1. Откройте редактор реестра на сервере Indeed AM.
2. Откройте раздел HKEY_LOCAL_MACHINE\SOFTWARE\Policies\Indeed-ID\BSPs\SMSOTP\SMSProxy.
3. Создайте следующие параметры:
   • ServerUrl — адрес подключения к SMS Proxy. Например: https://am1.indeed.local/am/proxies/sms.
   • From (REG_SZ) — имя отправителя, которое будет отображаться при получении сообщения.
   • messageOTP (REG_SZ) — произвольный текст сообщения, предшествующий одноразовому паролю.
   • ClientCertificateThumbprint (REG_SZ) — сертификат провайдера, указанный в настройках конфигурационного файла SMS Proxy app-settings.Production.json (поле Authentication": {"Certificate": {"Thumbprint": "" } }).
   • ServerCertificateThumbprint (REG-SZ) — сертификат SMS Proxy для работы по протоколу HTTPS (настраивается в IIS).

Двустороннее TLS-соединение

Чтобы установить двустороннее TLS-соединение между серверами Indeed Core Server и Indeed AM SMS Proxy, выполните следующие действия:

1. Для сервера SMS Proxy (сервер) сгенерируйте сертификат серверной аутентификации (по шаблону Веб-сервер).

2. Для Core Server (клиент) сгенерируйте сертификат клиентской аутентификации (например, по шаблону Компьютер в доменном центре сертификации Windows).

   Для этого на машине с Core Server:

   а. Откройте диспетчер сертификатов certlm.msc.

   б. В каталоге Личное нажмите правой кнопкой мыши на Сертификаты и выберите Все задачи→Запросить новый сертификат.

   в. В окне Регистрация сертификатов нажмите Далее→Далее, выберите созданный ранее шаблон сертификата Компьютер.

3. Экспортируйте в файл сертификат клиента и установите его на сервере SMS Proxy в Сертификаты компьютера→Личные.

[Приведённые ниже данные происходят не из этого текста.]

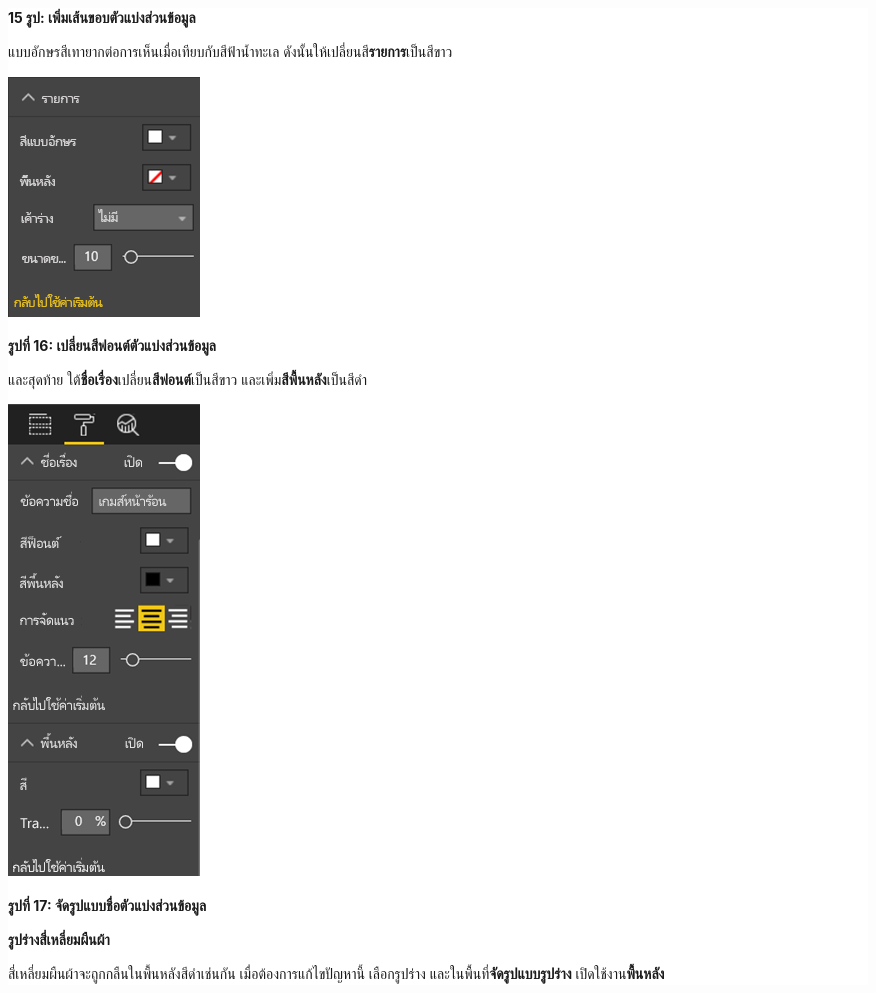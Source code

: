 **15 รูป: เพิ่มเส้นขอบตัวแบ่งส่วนข้อมูล**

แบบอักษรสีเทายากต่อการเห็นเมื่อเทียบกับสีฟ้าน้ำทะเล ดังนั้นให้เปลี่ยนสี**รายการ**เป็นสีขาว

![](media/power-bi-visualization-best-practices/power-bi-slicer-items.png)

**รูปที่ 16: เปลี่ยนสีฟอนต์ตัวแบ่งส่วนข้อมูล**

และสุดท้าย ใต้**ชื่อเรื่อง**เปลี่ยน**สีฟอนต์**เป็นสีขาว และเพิ่ม**สีพื้นหลัง**เป็นสีดำ

![](media/power-bi-visualization-best-practices/power-bi-card-formatting.png)

**รูปที่ 17: จัดรูปแบบชื่อตัวแบ่งส่วนข้อมูล**

**รูปร่างสี่เหลี่ยมผืนผ้า**

สี่เหลี่ยมผืนผ้าจะถูกกลืนในพื้นหลังสีดำเช่นกัน  เมื่อต้องการแก้ไขปัญหานี้ เลือกรูปร่าง และในพื้นที่**จัดรูปแบบรูปร่าง** เปิดใช้งาน**พื้นหลัง**
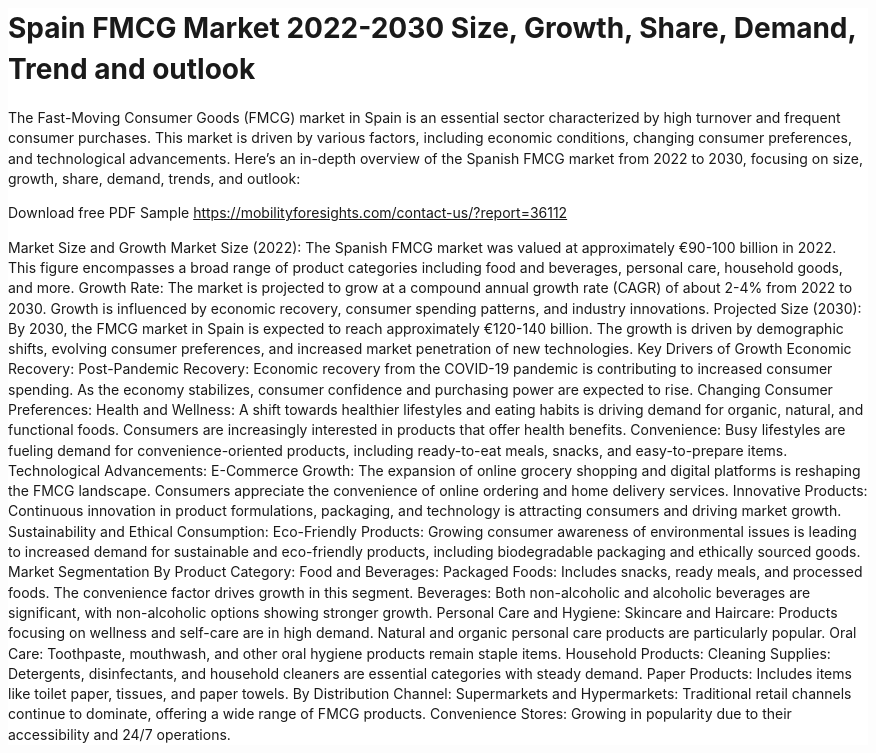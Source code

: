 # Spain FMCG Market 2022-2030 Size, Growth, Share, Demand, Trend and outlook
The Fast-Moving Consumer Goods (FMCG) market in Spain is an essential sector characterized by high turnover and frequent consumer purchases. This market is driven by various factors, including economic conditions, changing consumer preferences, and technological advancements. Here’s an in-depth overview of the Spanish FMCG market from 2022 to 2030, focusing on size, growth, share, demand, trends, and outlook: 

Download free PDF Sample https://mobilityforesights.com/contact-us/?report=36112 

Market Size and Growth
Market Size (2022):
The Spanish FMCG market was valued at approximately €90-100 billion in 2022. This figure encompasses a broad range of product categories including food and beverages, personal care, household goods, and more.
Growth Rate:
The market is projected to grow at a compound annual growth rate (CAGR) of about 2-4% from 2022 to 2030. Growth is influenced by economic recovery, consumer spending patterns, and industry innovations.
Projected Size (2030):
By 2030, the FMCG market in Spain is expected to reach approximately €120-140 billion. The growth is driven by demographic shifts, evolving consumer preferences, and increased market penetration of new technologies.
Key Drivers of Growth
Economic Recovery:
Post-Pandemic Recovery: Economic recovery from the COVID-19 pandemic is contributing to increased consumer spending. As the economy stabilizes, consumer confidence and purchasing power are expected to rise.
Changing Consumer Preferences:
Health and Wellness: A shift towards healthier lifestyles and eating habits is driving demand for organic, natural, and functional foods. Consumers are increasingly interested in products that offer health benefits.
Convenience: Busy lifestyles are fueling demand for convenience-oriented products, including ready-to-eat meals, snacks, and easy-to-prepare items.
Technological Advancements:
E-Commerce Growth: The expansion of online grocery shopping and digital platforms is reshaping the FMCG landscape. Consumers appreciate the convenience of online ordering and home delivery services.
Innovative Products: Continuous innovation in product formulations, packaging, and technology is attracting consumers and driving market growth.
Sustainability and Ethical Consumption:
Eco-Friendly Products: Growing consumer awareness of environmental issues is leading to increased demand for sustainable and eco-friendly products, including biodegradable packaging and ethically sourced goods.
Market Segmentation
By Product Category:
Food and Beverages:
Packaged Foods: Includes snacks, ready meals, and processed foods. The convenience factor drives growth in this segment.
Beverages: Both non-alcoholic and alcoholic beverages are significant, with non-alcoholic options showing stronger growth.
Personal Care and Hygiene:
Skincare and Haircare: Products focusing on wellness and self-care are in high demand. Natural and organic personal care products are particularly popular.
Oral Care: Toothpaste, mouthwash, and other oral hygiene products remain staple items.
Household Products:
Cleaning Supplies: Detergents, disinfectants, and household cleaners are essential categories with steady demand.
Paper Products: Includes items like toilet paper, tissues, and paper towels.
By Distribution Channel:
Supermarkets and Hypermarkets: Traditional retail channels continue to dominate, offering a wide range of FMCG products.
Convenience Stores: Growing in popularity due to their accessibility and 24/7 operations.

4. В конфигурационном файле SMS Proxy укажите следующие параметры.

   "Authentication": {
      "Certificate": {
         "Enabled": true,
         "Thumbprint": "отпечаток_сертификата_клиента"
         }
       }

   В таблице приведены возможные параметры для поля "Authentication": {"Certificate":}.

   Параметр	Описание
   Authentication:Certificate:Enabled	По умолчанию true. Включает использование двустороннего TLS-соединения
   Authentication:Certificate:ForwardingEnabled	По умолчанию true. Включает поддержку пересылки сертификата клиента от прокси сервера в HTTP-заголовке Authentication:Certificate:ForwardingHeader
   Authentication:Certificate:ForwardingHeader	Ожидается закодированный Base64 сертификат. При интеграции с IIS вне процесса, сертификат передается в MS-ASPNETCORE-CLIENTCERT, который будет автоматически использован. Пример: Proxy-Client-Certificate
   Authentication:Certificate:Thumbprint	Пример: 380854EA27F2BAED041A941CAC73337E27D0BA6A
   Authentication:Certificate:RevocationMode	По умолчанию NoCheck. Возможные значения: NoCheck, Online, Offline
   Authentication:Certificate:ValidateCertificateUse	По умолчанию true. Определяет необходимость проверки EKU.
   Authentication:Certificate:ValidateValidityPeriod	По умолчанию true. Определяет необходимость проверки времени действия сертификата

5. Добавьте отпечаток сертификата в политику Настройки SMS прокси на Core Sever.